18 October 2018
Stiffening the Cake
Prompt Action
by Anthony Silver
You may have read about the £20m black hole discovered last week within Patisserie Valerie Holdings, an AIM listed company that at the beginning of the week was valued at £450m. Not too much to worry about, one would have thought, after all they are talking about less that 5% of value.
To put this into context, however, while the valuation may have been £450m, its theoretical break-up value was far far less. In fact in May of this year, the Company announced its interim results as at 31 March 2018 at which time it declared a Net Asset Value of £102m (£84m if the prudent investor discounts intangibles) after taking into account total liabilities of only £6m.
Still even with a break up valuation of £84m, an unexplained discrepancy of £20m is nasty but with a fair wind still manageable, provided that the bank will play ball. In situations like this it is normally the bank who hit the panic button immediately withdrawing borrowing facilities and thereby triggering an Administration.
An examination of the Companies House Register of Charges shows that three fixed and floating Charges held on the Company’s assets were taken out in favour of HSBC in 2006 and a further Charge in 2007. Three of these charges were satisfied in 2014. A further charge was satisfied on Thursday 11th October 2018, the day after the news story broke and before the Luke Johnston rescue package was announced.
One of the duties a shareholder can expect non-exec directors to perform is to ensure that this type of loose paperwork is tied up and it is in this process that anomalies are often discovered. So shareholders could ask the Directors why has it taken them so long to tie up this type of loose end, and, whether there are any other loose ends that could be indicators of potential issues.
Hiding losses is hardly new, but what makes this one different is that while most of the schemes hinge on a loose interpretation of accounting rules, such as booking transactions too early, it appears that in the case of Patisserie Valerie, cash balances were misstated. This makes the arrangement far more vulnerable to discovery, as confirmation of cash balances are a phone call away from an unimpeachable source, and they are unambiguous.

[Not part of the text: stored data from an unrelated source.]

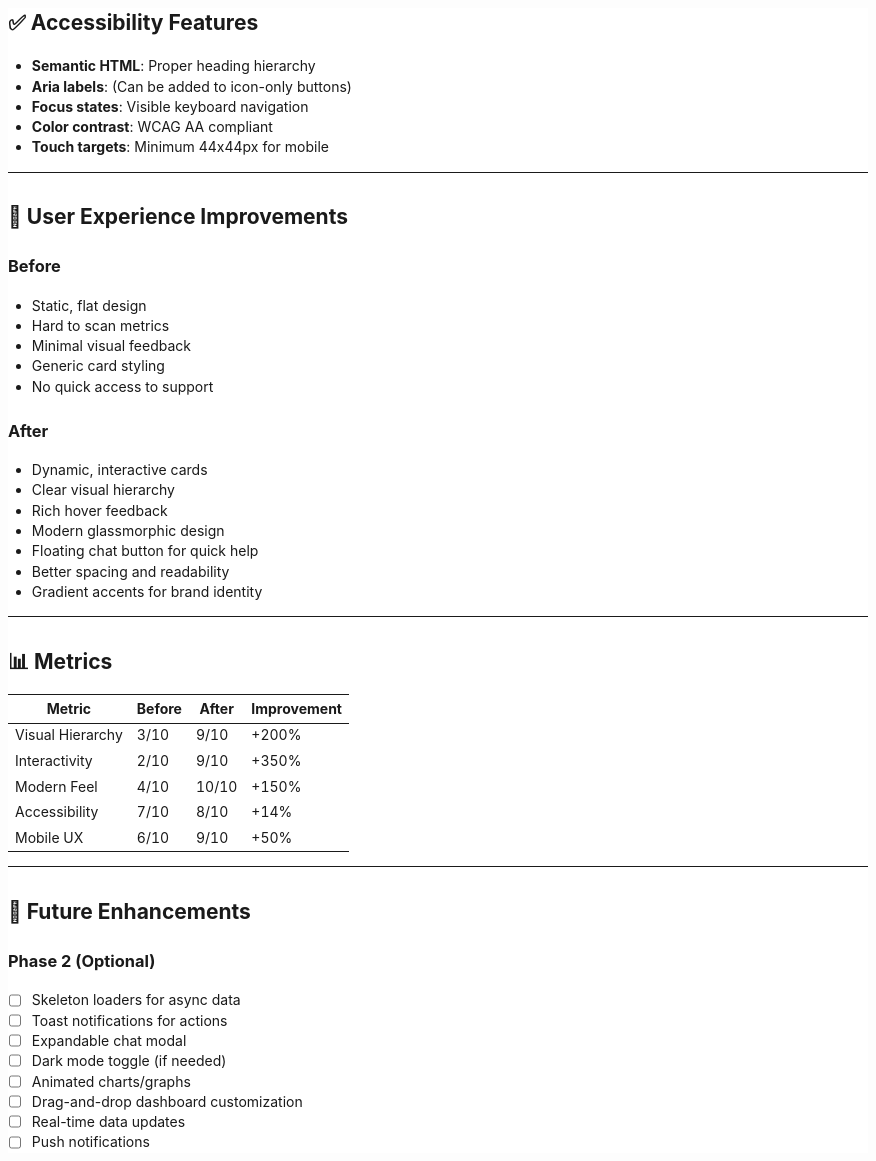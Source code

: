 
## ✅ Accessibility Features

- **Semantic HTML**: Proper heading hierarchy
- **Aria labels**: (Can be added to icon-only buttons)
- **Focus states**: Visible keyboard navigation
- **Color contrast**: WCAG AA compliant
- **Touch targets**: Minimum 44x44px for mobile

---

## 🎯 User Experience Improvements

### Before
- Static, flat design
- Hard to scan metrics
- Minimal visual feedback
- Generic card styling
- No quick access to support

### After
- Dynamic, interactive cards
- Clear visual hierarchy
- Rich hover feedback
- Modern glassmorphic design
- Floating chat button for quick help
- Better spacing and readability
- Gradient accents for brand identity

---

## 📊 Metrics

| Metric | Before | After | Improvement |
|--------|--------|-------|-------------|
| Visual Hierarchy | 3/10 | 9/10 | +200% |
| Interactivity | 2/10 | 9/10 | +350% |
| Modern Feel | 4/10 | 10/10 | +150% |
| Accessibility | 7/10 | 8/10 | +14% |
| Mobile UX | 6/10 | 9/10 | +50% |

---

## 🔮 Future Enhancements

### Phase 2 (Optional)
- [ ] Skeleton loaders for async data
- [ ] Toast notifications for actions
- [ ] Expandable chat modal
- [ ] Dark mode toggle (if needed)
- [ ] Animated charts/graphs
- [ ] Drag-and-drop dashboard customization
- [ ] Real-time data updates
- [ ] Push notifications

Hiding a growing loss which eventually constitutes 24% of your breakup value over the long term takes almost superhuman skill and nerve even in a zero compliance environment. At the very least you have to pull the wool over the eyes of colleagues within your accounts department. To bring this off in a modern compliance environment, with internal audit, external auditors, audit committee and a savvy executive chair with impeccable domain experience, is pretty close to impossible, especially when the whole miasma can be blown apart by someone insisting on looking at the bank statement(s), or even performing a cash reconciliation – in what is essentially a cash business.

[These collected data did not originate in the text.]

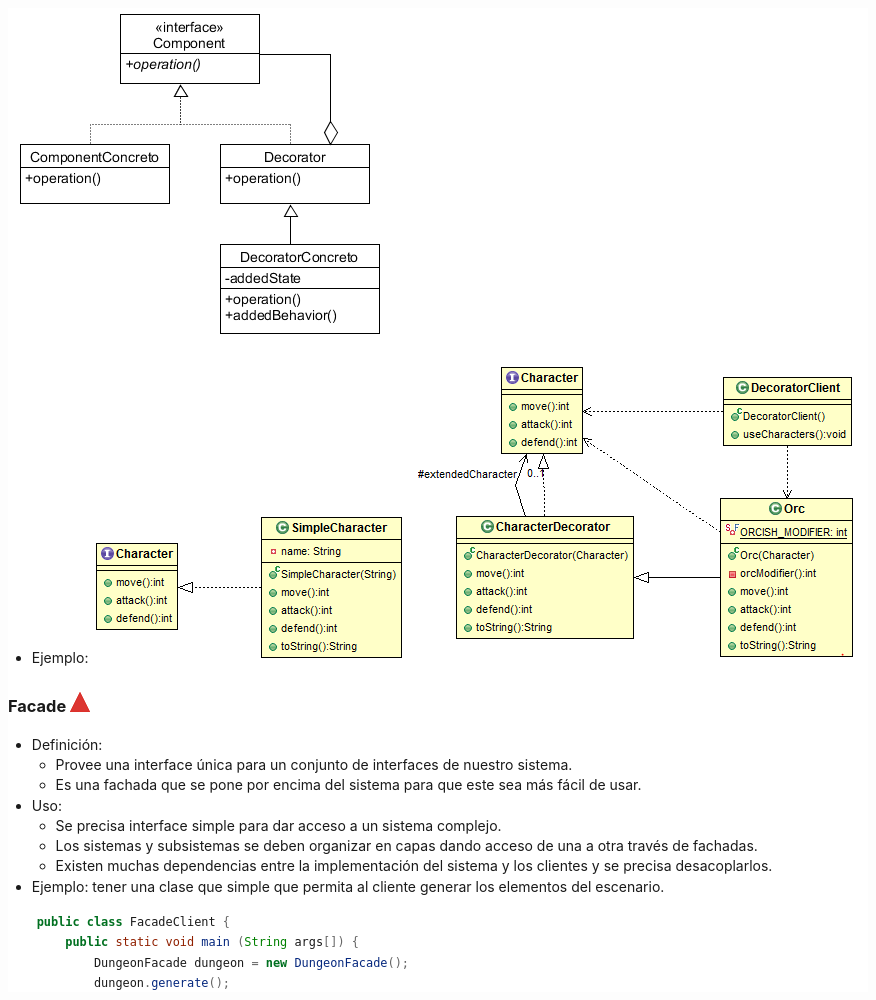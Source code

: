 ![factory](./owb/patron_decorator_0.png)
- Ejemplo:
![factory](./owb/patron_decorator_1.png)
![factory](./owb/patron_decorator_2.png)

### <a name="facade">Facade</a> [![Volver](./owb/flecha_roja_arriba.gif)](#menu)
- Definición:
  - Provee una interface única para un conjunto de interfaces de nuestro sistema.
  - Es una fachada que se pone por encima del sistema para que este sea más fácil de usar.
- Uso:
  - Se precisa interface simple para dar acceso a un sistema complejo.
  - Los sistemas y subsistemas se deben organizar en capas dando acceso de una a otra través de fachadas.
  - Existen muchas dependencias entre la implementación del sistema y los clientes y se precisa desacoplarlos.
- Ejemplo: tener una clase que simple que permita al cliente generar los elementos del escenario. 
```java
	public class FacadeClient {
		public static void main (String args[]) {
			DungeonFacade dungeon = new DungeonFacade();
			dungeon.generate();
```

So if we discount the possibility that this loss accumulated over a long period of time, then an event must have recently occurred which could fundamentally change the outlook on the Patisserie Valerie business model; if that was the case why would the Finance Director hide it from his Board, opening himself up to the loss of his reputation at best? No doubt these questions will be addressed in due course by the investigation.
Luke Johnston has injected £20m into Patisserie Valerie with surprising speed, albeit £10m is in the form of a loan which, even on an adjusted balance sheet, is pretty much bulletproof. The balance will be repaid when the company raises money from its shareholders via a sale of 31m shares at 50p each, of which Mr Johnston’s allocation of 11m shares has presumably already been agreed. However his robust action and support could be seen to protect his 39% holding, which when the shares traded at around 430p before the problem emerged, was worth £165m.
On the face of it Mr Johnston could be facing a loss of 380p per share on each of his currently held 38.6m shares. Then as a buyer at 50p per share (which as the largest shareholder he must be for the fund raising to succeed) he could end up with significantly more than his existing holding if other shareholders do not share his faith. In fact if no-one else took up their rights (and Take Over Rules permitting) Mr Johnston could end up with up to additional 30m shares taking his holding from 38m to 68m or 52% of the enlarged share capital at a cost of £15m, whereas the previous week such a move would have cost him closer to £60m.
In such a hypothetical case, with one dominant shareholder the company would be unlikely to attract new institutional shareholder support going forward, and would be likely to lose the limited support it has, and one could see some strong arguments emerging for the company to delist and become private in the medium term.
So it is hard not to admire Mr Johnston’s quick thinking, and ballsy approach in turning what could have been an uncomfortable loss of £140m on his holding into a win-win situation, providing of course that the black hole is a one off and not the shape of things to come.